Joint Differentiable Optimization and Verification for Certified Reinforcement Learning
This addresses the problem of ensuring certified properties in safety-critical control systems, representing an incremental improvement over existing verification-after-learning approaches.
The paper tackles the challenge of certifying safety and stability in model-based reinforcement learning by proposing a framework that jointly conducts learning and formal verification through differentiable bilevel optimization. Experiments show significant advantages over existing methods in finding feasible controllers with barrier and Lyapunov functions.

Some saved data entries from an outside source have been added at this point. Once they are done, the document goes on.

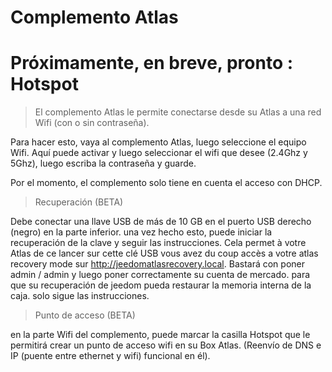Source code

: # Complemento Atlas

# Próximamente, en breve, pronto : Hotspot

> El complemento Atlas le permite conectarse desde su Atlas a una red Wifi (con o sin contraseña).

Para hacer esto, vaya al complemento Atlas, luego seleccione el equipo Wifi.
Aquí puede activar y luego seleccionar el wifi que desee (2.4Ghz y 5Ghz), luego escriba la contraseña y guarde.

Por el momento, el complemento solo tiene en cuenta el acceso con DHCP.

> Recuperación (BETA)

Debe conectar una llave USB de más de 10 GB en el puerto USB derecho (negro) en la parte inferior. una vez hecho esto, puede iniciar la recuperación de la clave y seguir las instrucciones.
Cela permet à votre Atlas de ce lancer sur cette clé USB vous avez du coup accès a votre atlas recovery mode sur http://jeedomatlasrecovery.local. Bastará con poner admin / admin y luego poner correctamente su cuenta de mercado. para que su recuperación de jeedom pueda restaurar la memoria interna de la caja. solo sigue las instrucciones.

> Punto de acceso (BETA)

en la parte Wifi del complemento, puede marcar la casilla Hotspot que le permitirá crear un punto de acceso wifi en su Box Atlas. (Reenvío de DNS e IP (puente entre ethernet y wifi) funcional en él).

In model-based reinforcement learning for safety-critical control systems, it is important to formally certify system properties (e.g., safety, stability) under the learned controller. However, as existing methods typically apply formal verification \emph{after} the controller has been learned, it is sometimes difficult to obtain any certificate, even after many iterations between learning and verification. To address this challenge, we propose a framework that jointly conducts reinforcement learning and formal verification by formulating and solving a novel bilevel optimization problem, which is differentiable by the gradients from the value function and certificates. Experiments on a variety of examples demonstrate the significant advantages of our framework over the model-based stochastic value gradient (SVG) method and the model-free proximal policy optimization (PPO) method in finding feasible controllers with barrier functions and Lyapunov functions that ensure system safety and stability.